The studios and offices are on SW 24th Avenue in Gainesville.  WAJD's transmitter is off NE 16th Avenue.

History
WPUP signed on May 31, 1962, as a country music outlet. The station was sold the next year to WUWU Radio, Inc.; the new owners changed the callsign to WUWU, adopting the "Woo-Woo" name but retaining the country format.

WUWU was sold to Olivia Broadcasting in 1971. Olivia relaunched the station as WAKA and flipped its format to beautiful music, adopting the slogan "AM 1390, The Only One To Turn To." After an experiment with a Top 40/oldies hybrid format in 1973, the station returned to beautiful music the next year. In 1978, Nabco, Inc. acquired WAKA and moved it toward a middle-of-the-road (MOR) format as "14K". This was replaced with a Top 40/New Wave format in 1980.

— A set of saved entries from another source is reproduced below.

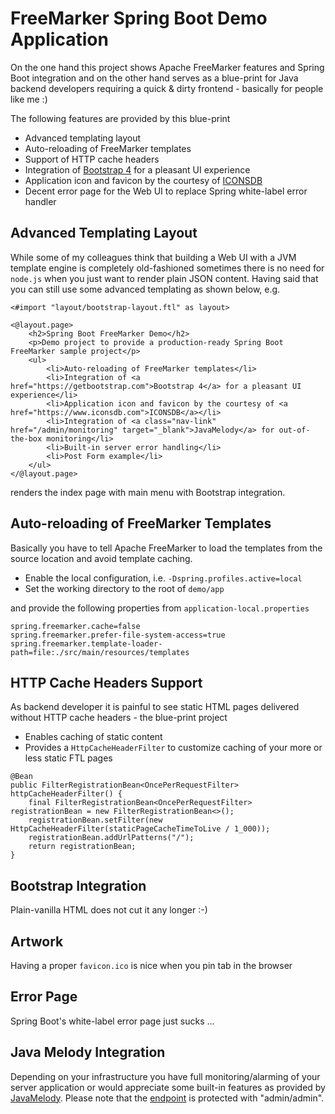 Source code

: # FreeMarker Spring Boot Demo Application 

On the one hand this project shows Apache FreeMarker features and Spring Boot integration and on the other hand serves as a blue-print for Java backend developers requiring a quick & dirty frontend - basically for people like me :)

The following features are provided by this blue-print

* Advanced templating layout
* Auto-reloading of FreeMarker templates
* Support of HTTP cache headers
* Integration of <a href="https://getbootstrap.com">Bootstrap 4</a> for a pleasant UI experience
* Application icon and favicon by the courtesy of <a href="https://www.iconsdb.com">ICONSDB</a>
* Decent error page for the Web UI to replace Spring white-label error handler

## Advanced Templating Layout

While some of my colleagues think that building a Web UI with a JVM template engine is completely old-fashioned sometimes there is no need for `node.js` when you just want to render plain JSON content. Having said that you can still use some advanced templating as shown below, e.g.

```
<#import "layout/bootstrap-layout.ftl" as layout>

<@layout.page>
    <h2>Spring Boot FreeMarker Demo</h2>
    <p>Demo project to provide a production-ready Spring Boot FreeMarker sample project</p>
    <ul>
        <li>Auto-reloading of FreeMarker templates</li>
        <li>Integration of <a href="https://getbootstrap.com">Bootstrap 4</a> for a pleasant UI experience</li>
        <li>Application icon and favicon by the courtesy of <a href="https://www.iconsdb.com">ICONSDB</a></li>
        <li>Integration of <a class="nav-link" href="/admin/monitoring" target="_blank">JavaMelody</a> for out-of-the-box monitoring</li>
        <li>Built-in server error handling</li>
        <li>Post Form example</li>
    </ul>
</@layout.page>
```

renders the index page with main menu with Bootstrap integration.

## Auto-reloading of FreeMarker Templates

Basically you have to tell Apache FreeMarker to load the templates from the source location and avoid template caching.

* Enable the local configuration, i.e. `-Dspring.profiles.active=local`
* Set the working directory to the root of `demo/app` 

and provide the following properties from `application-local.properties`

```text
spring.freemarker.cache=false
spring.freemarker.prefer-file-system-access=true
spring.freemarker.template-loader-path=file:./src/main/resources/templates
```

## HTTP Cache Headers Support

As backend developer it is painful to see static HTML pages delivered without HTTP cache headers - the blue-print project

* Enables caching of static content
* Provides a `HttpCacheHeaderFilter` to customize caching of your more or less static FTL pages

```
@Bean
public FilterRegistrationBean<OncePerRequestFilter> httpCacheHeaderFilter() {
    final FilterRegistrationBean<OncePerRequestFilter> registrationBean = new FilterRegistrationBean<>();
    registrationBean.setFilter(new HttpCacheHeaderFilter(staticPageCacheTimeToLive / 1_000));
    registrationBean.addUrlPatterns("/");
    return registrationBean;
}
```

## Bootstrap Integration

Plain-vanilla HTML does not cut it any longer :-)

## Artwork

Having a proper `favicon.ico` is nice when you pin tab in the browser

## Error Page

Spring Boot's white-label error page just sucks ...

## Java Melody Integration

Depending on your infrastructure you have full monitoring/alarming of your server application or would appreciate some built-in features as provided by [JavaMelody](https://github.com/javamelody/javamelody/wiki/SpringBootStarter). Please note that the [endpoint](http://localhost:8080/admin/monitoring) is protected with "admin/admin". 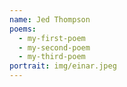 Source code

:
 ```yaml
---
name: Jed Thompson
poems:
  - my-first-poem
  - my-second-poem
  - my-third-poem
portrait: img/einar.jpeg
---
```


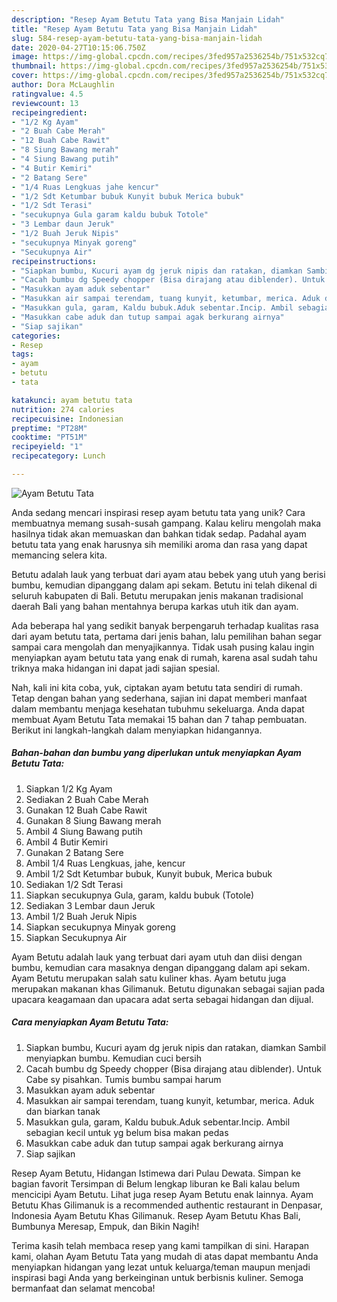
 ```yaml
---
description: "Resep Ayam Betutu Tata yang Bisa Manjain Lidah"
title: "Resep Ayam Betutu Tata yang Bisa Manjain Lidah"
slug: 584-resep-ayam-betutu-tata-yang-bisa-manjain-lidah
date: 2020-04-27T10:15:06.750Z
image: https://img-global.cpcdn.com/recipes/3fed957a2536254b/751x532cq70/ayam-betutu-tata-foto-resep-utama.jpg
thumbnail: https://img-global.cpcdn.com/recipes/3fed957a2536254b/751x532cq70/ayam-betutu-tata-foto-resep-utama.jpg
cover: https://img-global.cpcdn.com/recipes/3fed957a2536254b/751x532cq70/ayam-betutu-tata-foto-resep-utama.jpg
author: Dora McLaughlin
ratingvalue: 4.5
reviewcount: 13
recipeingredient:
- "1/2 Kg Ayam"
- "2 Buah Cabe Merah"
- "12 Buah Cabe Rawit"
- "8 Siung Bawang merah"
- "4 Siung Bawang putih"
- "4 Butir Kemiri"
- "2 Batang Sere"
- "1/4 Ruas Lengkuas jahe kencur"
- "1/2 Sdt Ketumbar bubuk Kunyit bubuk Merica bubuk"
- "1/2 Sdt Terasi"
- "secukupnya Gula garam kaldu bubuk Totole"
- "3 Lembar daun Jeruk"
- "1/2 Buah Jeruk Nipis"
- "secukupnya Minyak goreng"
- "Secukupnya Air"
recipeinstructions:
- "Siapkan bumbu, Kucuri ayam dg jeruk nipis dan ratakan, diamkan Sambil menyiapkan bumbu. Kemudian cuci bersih"
- "Cacah bumbu dg Speedy chopper (Bisa dirajang atau diblender). Untuk Cabe sy pisahkan. Tumis bumbu sampai harum"
- "Masukkan ayam aduk sebentar"
- "Masukkan air sampai terendam, tuang kunyit, ketumbar, merica. Aduk dan biarkan tanak"
- "Masukkan gula, garam, Kaldu bubuk.Aduk sebentar.Incip. Ambil sebagian kecil untuk yg belum bisa makan pedas"
- "Masukkan cabe aduk dan tutup sampai agak berkurang airnya"
- "Siap sajikan"
categories:
- Resep
tags:
- ayam
- betutu
- tata

katakunci: ayam betutu tata 
nutrition: 274 calories
recipecuisine: Indonesian
preptime: "PT28M"
cooktime: "PT51M"
recipeyield: "1"
recipecategory: Lunch

---
```



![Ayam Betutu Tata](https://img-global.cpcdn.com/recipes/3fed957a2536254b/751x532cq70/ayam-betutu-tata-foto-resep-utama.jpg)

Anda sedang mencari inspirasi resep ayam betutu tata yang unik? Cara membuatnya memang susah-susah gampang. Kalau keliru mengolah maka hasilnya tidak akan memuaskan dan bahkan tidak sedap. Padahal ayam betutu tata yang enak harusnya sih memiliki aroma dan rasa yang dapat memancing selera kita.

Betutu adalah lauk yang terbuat dari ayam atau bebek yang utuh yang berisi bumbu, kemudian dipanggang dalam api sekam. Betutu ini telah dikenal di seluruh kabupaten di Bali. Betutu merupakan jenis makanan tradisional daerah Bali yang bahan mentahnya berupa karkas utuh itik dan ayam.

Ada beberapa hal yang sedikit banyak berpengaruh terhadap kualitas rasa dari ayam betutu tata, pertama dari jenis bahan, lalu pemilihan bahan segar sampai cara mengolah dan menyajikannya. Tidak usah pusing kalau ingin menyiapkan ayam betutu tata yang enak di rumah, karena asal sudah tahu triknya maka hidangan ini dapat jadi sajian spesial.


Nah, kali ini kita coba, yuk, ciptakan ayam betutu tata sendiri di rumah. Tetap dengan bahan yang sederhana, sajian ini dapat memberi manfaat dalam membantu menjaga kesehatan tubuhmu sekeluarga. Anda dapat membuat Ayam Betutu Tata memakai 15 bahan dan 7 tahap pembuatan. Berikut ini langkah-langkah dalam menyiapkan hidangannya.

<!--inarticleads1-->

##### Bahan-bahan dan bumbu yang diperlukan untuk menyiapkan Ayam Betutu Tata:

1. Siapkan 1/2 Kg Ayam
1. Sediakan 2 Buah Cabe Merah
1. Gunakan 12 Buah Cabe Rawit
1. Gunakan 8 Siung Bawang merah
1. Ambil 4 Siung Bawang putih
1. Ambil 4 Butir Kemiri
1. Gunakan 2 Batang Sere
1. Ambil 1/4 Ruas Lengkuas, jahe, kencur
1. Ambil 1/2 Sdt Ketumbar bubuk, Kunyit bubuk, Merica bubuk
1. Sediakan 1/2 Sdt Terasi
1. Siapkan secukupnya Gula, garam, kaldu bubuk (Totole)
1. Sediakan 3 Lembar daun Jeruk
1. Ambil 1/2 Buah Jeruk Nipis
1. Siapkan secukupnya Minyak goreng
1. Siapkan Secukupnya Air


Ayam Betutu adalah lauk yang terbuat dari ayam utuh dan diisi dengan bumbu, kemudian cara masaknya dengan dipanggang dalam api sekam. Ayam Betutu merupakan salah satu kuliner khas. Ayam betutu juga merupakan makanan khas Gilimanuk. Betutu digunakan sebagai sajian pada upacara keagamaan dan upacara adat serta sebagai hidangan dan dijual. 

<!--inarticleads2-->

##### Cara menyiapkan Ayam Betutu Tata:

1. Siapkan bumbu, Kucuri ayam dg jeruk nipis dan ratakan, diamkan Sambil menyiapkan bumbu. Kemudian cuci bersih
1. Cacah bumbu dg Speedy chopper (Bisa dirajang atau diblender). Untuk Cabe sy pisahkan. Tumis bumbu sampai harum
1. Masukkan ayam aduk sebentar
1. Masukkan air sampai terendam, tuang kunyit, ketumbar, merica. Aduk dan biarkan tanak
1. Masukkan gula, garam, Kaldu bubuk.Aduk sebentar.Incip. Ambil sebagian kecil untuk yg belum bisa makan pedas
1. Masukkan cabe aduk dan tutup sampai agak berkurang airnya
1. Siap sajikan


Resep Ayam Betutu, Hidangan Istimewa dari Pulau Dewata. Simpan ke bagian favorit Tersimpan di Belum lengkap liburan ke Bali kalau belum mencicipi Ayam Betutu. Lihat juga resep Ayam Betutu enak lainnya. Ayam Betutu Khas Gilimanuk is a recommended authentic restaurant in Denpasar, Indonesia Ayam Betutu Khas Gilimanuk. Resep Ayam Betutu Khas Bali, Bumbunya Meresap, Empuk, dan Bikin Nagih! 

Terima kasih telah membaca resep yang kami tampilkan di sini. Harapan kami, olahan Ayam Betutu Tata yang mudah di atas dapat membantu Anda menyiapkan hidangan yang lezat untuk keluarga/teman maupun menjadi inspirasi bagi Anda yang berkeinginan untuk berbisnis kuliner. Semoga bermanfaat dan selamat mencoba!
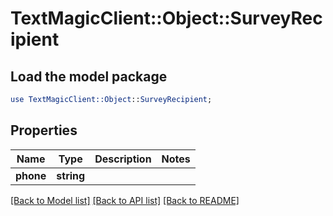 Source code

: # TextMagicClient::Object::SurveyRecipient

## Load the model package
```perl
use TextMagicClient::Object::SurveyRecipient;
```

## Properties
Name | Type | Description | Notes
------------ | ------------- | ------------- | -------------
**phone** | **string** |  | 

[[Back to Model list]](../README.md#documentation-for-models) [[Back to API list]](../README.md#documentation-for-api-endpoints) [[Back to README]](../README.md)


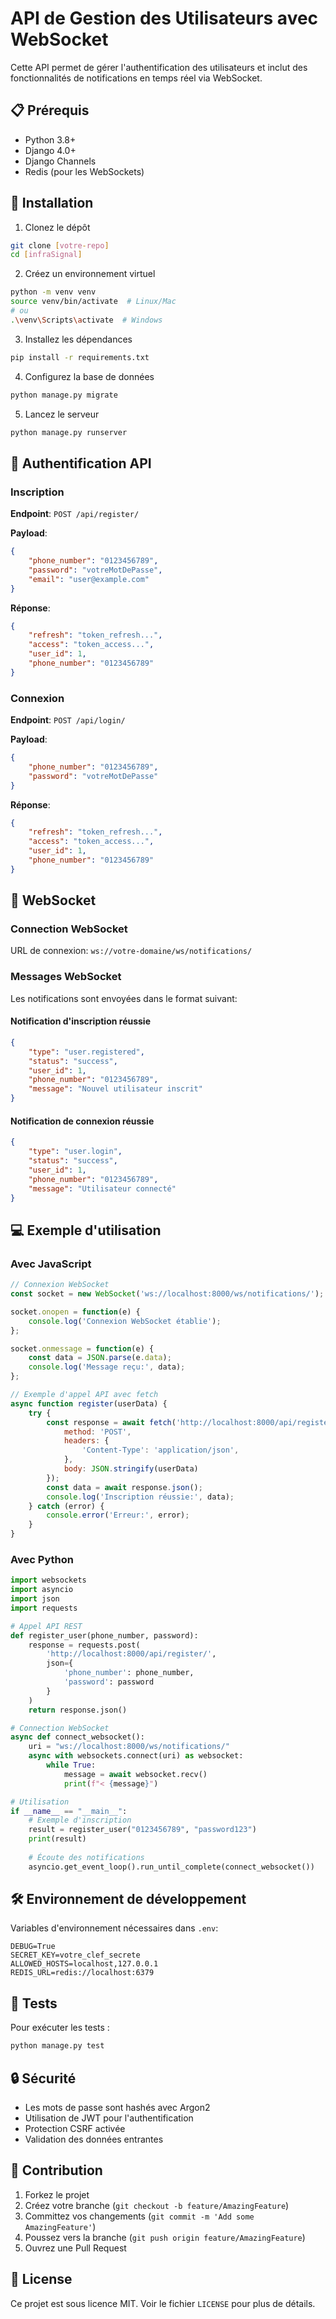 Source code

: # API de Gestion des Utilisateurs avec WebSocket

Cette API permet de gérer l'authentification des utilisateurs et inclut des fonctionnalités de notifications en temps réel via WebSocket.

## 📋 Prérequis

- Python 3.8+
- Django 4.0+
- Django Channels
- Redis (pour les WebSockets)

## 🚀 Installation

1. Clonez le dépôt
```bash
git clone [votre-repo]
cd [infraSignal]
```

2. Créez un environnement virtuel
```bash
python -m venv venv
source venv/bin/activate  # Linux/Mac
# ou
.\venv\Scripts\activate  # Windows
```

3. Installez les dépendances
```bash
pip install -r requirements.txt
```

4. Configurez la base de données
```bash
python manage.py migrate
```

5. Lancez le serveur
```bash
python manage.py runserver
```

## 🔑 Authentification API

### Inscription

**Endpoint**: `POST /api/register/`

**Payload**:
```json
{
    "phone_number": "0123456789",
    "password": "votreMotDePasse",
    "email": "user@example.com"
}
```

**Réponse**:
```json
{
    "refresh": "token_refresh...",
    "access": "token_access...",
    "user_id": 1,
    "phone_number": "0123456789"
}
```

### Connexion

**Endpoint**: `POST /api/login/`

**Payload**:
```json
{
    "phone_number": "0123456789",
    "password": "votreMotDePasse"
}
```

**Réponse**:
```json
{
    "refresh": "token_refresh...",
    "access": "token_access...",
    "user_id": 1,
    "phone_number": "0123456789"
}
```

## 🔌 WebSocket

### Connection WebSocket

URL de connexion: `ws://votre-domaine/ws/notifications/`

### Messages WebSocket

Les notifications sont envoyées dans le format suivant:

#### Notification d'inscription réussie
```json
{
    "type": "user.registered",
    "status": "success",
    "user_id": 1,
    "phone_number": "0123456789",
    "message": "Nouvel utilisateur inscrit"
}
```

#### Notification de connexion réussie
```json
{
    "type": "user.login",
    "status": "success",
    "user_id": 1,
    "phone_number": "0123456789",
    "message": "Utilisateur connecté"
}
```

## 💻 Exemple d'utilisation

### Avec JavaScript

```javascript
// Connexion WebSocket
const socket = new WebSocket('ws://localhost:8000/ws/notifications/');

socket.onopen = function(e) {
    console.log('Connexion WebSocket établie');
};

socket.onmessage = function(e) {
    const data = JSON.parse(e.data);
    console.log('Message reçu:', data);
};

// Exemple d'appel API avec fetch
async function register(userData) {
    try {
        const response = await fetch('http://localhost:8000/api/register/', {
            method: 'POST',
            headers: {
                'Content-Type': 'application/json',
            },
            body: JSON.stringify(userData)
        });
        const data = await response.json();
        console.log('Inscription réussie:', data);
    } catch (error) {
        console.error('Erreur:', error);
    }
}
```

### Avec Python

```python
import websockets
import asyncio
import json
import requests

# Appel API REST
def register_user(phone_number, password):
    response = requests.post(
        'http://localhost:8000/api/register/',
        json={
            'phone_number': phone_number,
            'password': password
        }
    )
    return response.json()

# Connection WebSocket
async def connect_websocket():
    uri = "ws://localhost:8000/ws/notifications/"
    async with websockets.connect(uri) as websocket:
        while True:
            message = await websocket.recv()
            print(f"< {message}")

# Utilisation
if __name__ == "__main__":
    # Exemple d'inscription
    result = register_user("0123456789", "password123")
    print(result)
    
    # Écoute des notifications
    asyncio.get_event_loop().run_until_complete(connect_websocket())
```

## 🛠️ Environnement de développement

Variables d'environnement nécessaires dans `.env`:

```env
DEBUG=True
SECRET_KEY=votre_clef_secrete
ALLOWED_HOSTS=localhost,127.0.0.1
REDIS_URL=redis://localhost:6379
```

## 📝 Tests

Pour exécuter les tests :
```bash
python manage.py test
```

## 🔒 Sécurité

- Les mots de passe sont hashés avec Argon2
- Utilisation de JWT pour l'authentification
- Protection CSRF activée
- Validation des données entrantes

## 🤝 Contribution

1. Forkez le projet
2. Créez votre branche (`git checkout -b feature/AmazingFeature`)
3. Committez vos changements (`git commit -m 'Add some AmazingFeature'`)
4. Poussez vers la branche (`git push origin feature/AmazingFeature`)
5. Ouvrez une Pull Request

## 📄 License

Ce projet est sous licence MIT. Voir le fichier `LICENSE` pour plus de détails.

WAKA became adult contemporary WKGR under new owners, Kent Gainesville Radio, in 1981. When Kent sold the station to the Sunshine Wireless Company, owners of WYKS FM, it was relaunched as WMGI "Magic 1390" with a Jazz/Urban Contemporary format. In 1986, 1390 returned to country when the WDVH call letters and format were moved to 980 kHz (which became WLUS).
1390 was sold to the current owner, Gillen Broadcasting, along with WYKS, for $1.9 million in 1987. After one last change to WAJD, the station debuted a top 40 format only to flip formats again that same year to all-news "Newsradio 1390". The station made yet another change to heavy metal in 1988 before becoming a full simulcast of WYKS in 1990.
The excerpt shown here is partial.